I've only been to Lake Placid of all Olympic sites. Different story over there.


----------



## from_the_NEK (Jan 23, 2014)

Well there was a pretty major war fought in Sarajevo region that probably didn't help that property out much.


----------



## 2knees (Jan 23, 2014)

from_the_NEK said:


> Well there was a pretty major war fought in Sarajevo region that probably didn't help that property out much.

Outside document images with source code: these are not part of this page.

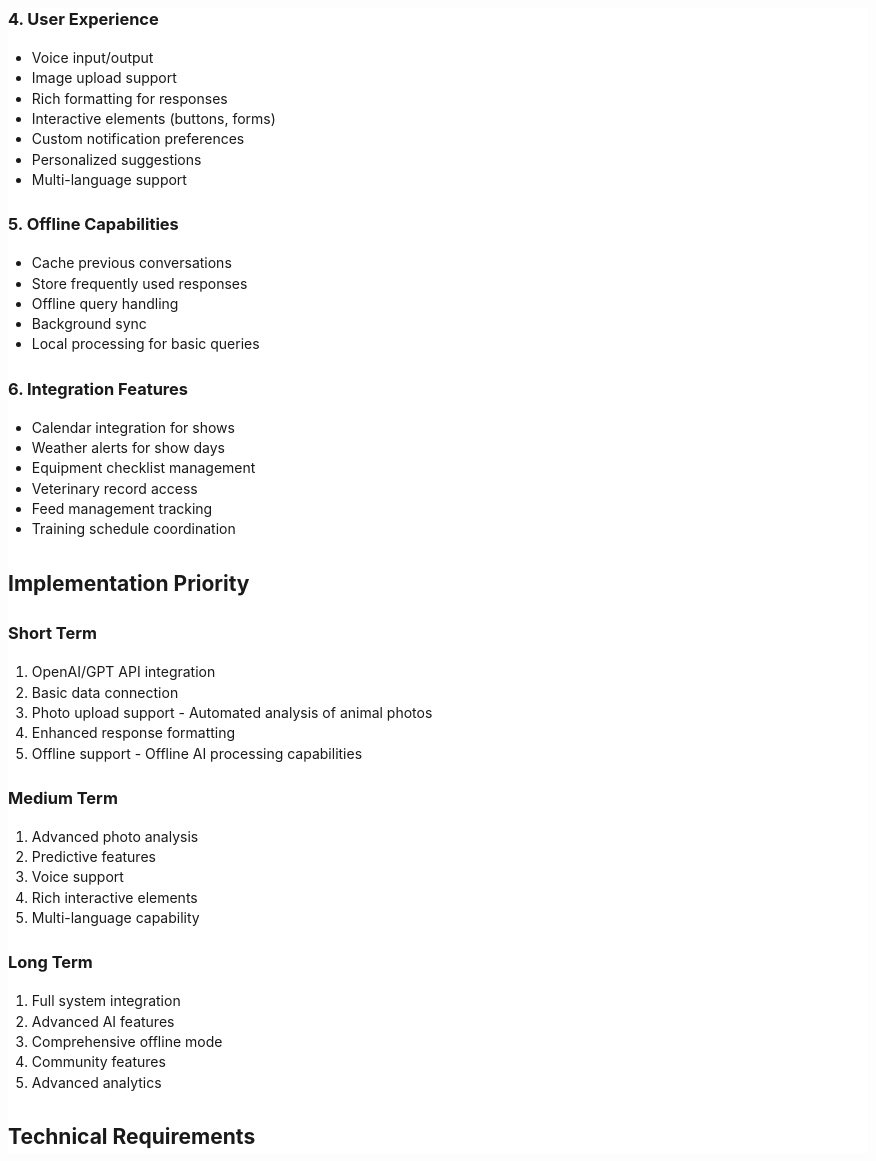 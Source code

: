 ### 4. User Experience
- Voice input/output
- Image upload support
- Rich formatting for responses
- Interactive elements (buttons, forms)
- Custom notification preferences
- Personalized suggestions
- Multi-language support

### 5. Offline Capabilities
- Cache previous conversations
- Store frequently used responses
- Offline query handling
- Background sync
- Local processing for basic queries

### 6. Integration Features
- Calendar integration for shows
- Weather alerts for show days
- Equipment checklist management
- Veterinary record access
- Feed management tracking
- Training schedule coordination

## Implementation Priority

### Short Term 
1. OpenAI/GPT API integration
2. Basic data connection
3. Photo upload support - Automated analysis of animal photos
4. Enhanced response formatting
5. Offline support - Offline AI processing capabilities

### Medium Term
1. Advanced photo analysis
2. Predictive features
3. Voice support
4. Rich interactive elements
5. Multi-language capability

### Long Term 
1. Full system integration
2. Advanced AI features
3. Comprehensive offline mode
4. Community features
5. Advanced analytics

## Technical Requirements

Yeah, I think the decaying olympic infrastructure is the least of that regions issues.  Genocide tends to put things in perspective.....


----------



## MadMadWorld (Jan 23, 2014)

Wow in the grand scheme of things that was not that long ago. Billski you amaze me with the things you come up with.


----------



## bdfreetuna (Jan 23, 2014)

I really like the photo of the luge track getting grown in on by trees. Cool photography.


----------



## Hawkshot99 (Jan 23, 2014)

I saw a site a few months back going to many of the old olympic sites. It was amazing how destroyed even the recent greece and china sites were. These are countries that have no need for almost all of the facilities that are built.
Sent from my SGH-S959G using Tapatalk 2


----------



## MadMadWorld (Jan 23, 2014)

Hawkshot99 said:


> I saw a site a few months back going to many of the old olympic sites. It was amazing how destroyed even the recent greece and china sites were. These are countries that have no need for almost all of the facilities that are built.
> Sent from my SGH-S959G using Tapatalk 2



Yea Greece looks terrible and it's been only 9 years. Part of it is no interest but the other part is that spending 15 billion on the games didn't help the countries deficit either.


----------



## St. Bear (Jan 23, 2014)

No body wants to hear it, but there's no reason to hold the Olympics anywhere outside of the US and maybe Western Europe. Those are the only 2 places that already have the existing infrastructure and don't need to go bankrupt building to support a 2 week party.


----------



## Smellytele (Jan 23, 2014)

Most of China's Olympic venues have been deserted as well...


----------



## bdfreetuna (Jan 23, 2014)

Hey don't forget Canada!


----------



## Smellytele (Jan 23, 2014)

http://www.theatlantic.com/business/archive/2012/07/empty-nest-beijings-olympic-stadium-is-a-vacant-museum-piece/260522/

[url]http://www.theblaze.com/stories/2012/07/13/decrepit-four-years-after-hosting-the-beijing-olympics-this-is-what-chinas-40b-investment-looks-like/
[/URL]


----------



## MadMadWorld (Jan 23, 2014)

St. Bear said:


> No body wants to hear it, but there's no reason to hold the Olympics anywhere outside of the US and maybe Western Europe. Those are the only 2 places that already have the existing infrastructure and don't need to go bankrupt building to support a 2 week party.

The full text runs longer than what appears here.